(WORK INSTRUCTIONS):
Below is a set of records, and all of them should be retyped exactly, minus the pictures.

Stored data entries

........

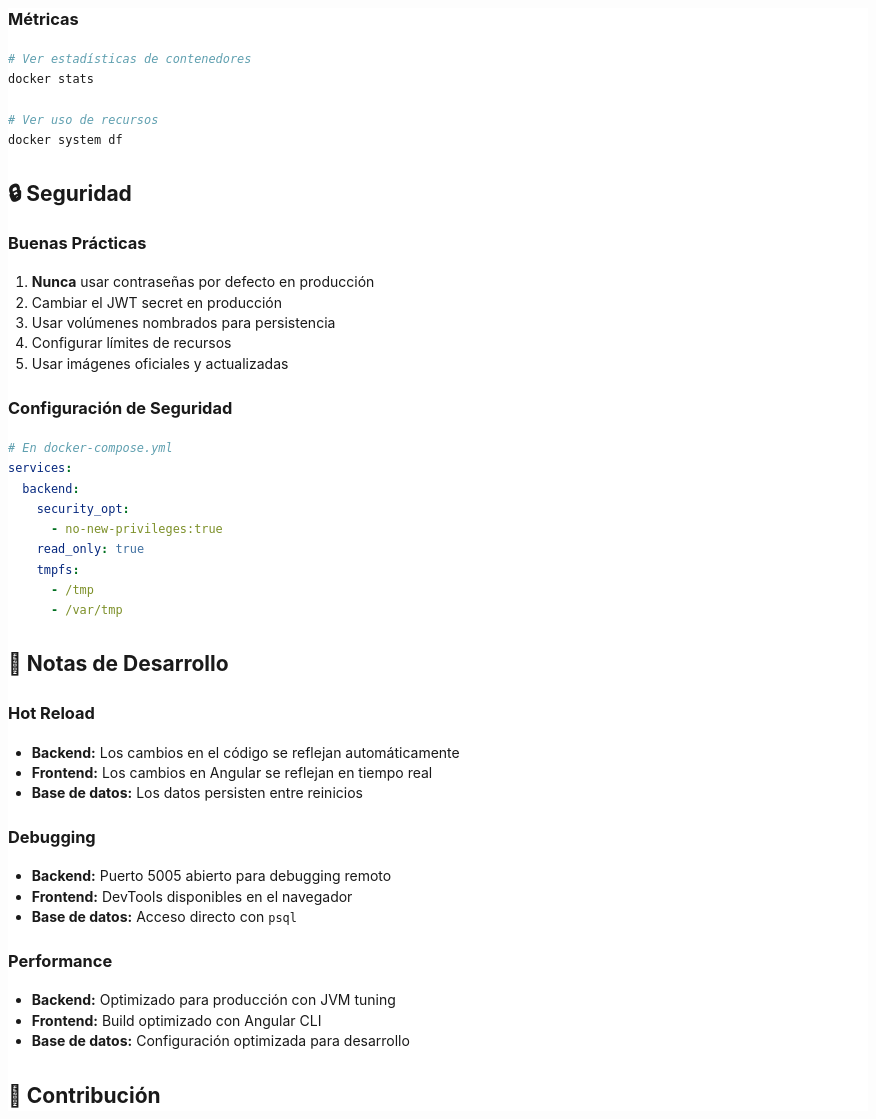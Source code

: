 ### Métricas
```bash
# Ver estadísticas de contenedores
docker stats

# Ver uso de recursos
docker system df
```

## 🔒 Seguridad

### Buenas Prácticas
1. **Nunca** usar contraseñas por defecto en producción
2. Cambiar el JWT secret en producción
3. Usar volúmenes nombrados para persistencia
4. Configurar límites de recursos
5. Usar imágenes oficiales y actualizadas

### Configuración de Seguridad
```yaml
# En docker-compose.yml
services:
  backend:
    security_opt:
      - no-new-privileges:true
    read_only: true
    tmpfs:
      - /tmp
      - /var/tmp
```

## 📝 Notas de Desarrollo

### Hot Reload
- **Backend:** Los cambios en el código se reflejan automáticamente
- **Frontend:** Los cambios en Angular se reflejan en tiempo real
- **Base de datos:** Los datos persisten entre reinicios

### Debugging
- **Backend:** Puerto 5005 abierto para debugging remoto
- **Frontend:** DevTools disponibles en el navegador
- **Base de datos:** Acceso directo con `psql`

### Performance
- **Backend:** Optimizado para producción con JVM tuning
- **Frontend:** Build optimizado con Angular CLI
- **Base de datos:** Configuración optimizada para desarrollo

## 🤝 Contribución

........

(ANSWER TO THE EXERCISE):
Source code

: ### Métricas
```bash
# Ver estadísticas de contenedores
docker stats

# Ver uso de recursos
docker system df
```

## 🔒 Seguridad

### Buenas Prácticas
1. **Nunca** usar contraseñas por defecto en producción
2. Cambiar el JWT secret en producción
3. Usar volúmenes nombrados para persistencia
4. Configurar límites de recursos
5. Usar imágenes oficiales y actualizadas

### Configuración de Seguridad
```yaml
# En docker-compose.yml
services:
  backend:
    security_opt:
      - no-new-privileges:true
    read_only: true
    tmpfs:
      - /tmp
      - /var/tmp
```

## 📝 Notas de Desarrollo

### Hot Reload
- **Backend:** Los cambios en el código se reflejan automáticamente
- **Frontend:** Los cambios en Angular se reflejan en tiempo real
- **Base de datos:** Los datos persisten entre reinicios

### Debugging
- **Backend:** Puerto 5005 abierto para debugging remoto
- **Frontend:** DevTools disponibles en el navegador
- **Base de datos:** Acceso directo con `psql`

### Performance
- **Backend:** Optimizado para producción con JVM tuning
- **Frontend:** Build optimizado con Angular CLI
- **Base de datos:** Configuración optimizada para desarrollo

## 🤝 Contribución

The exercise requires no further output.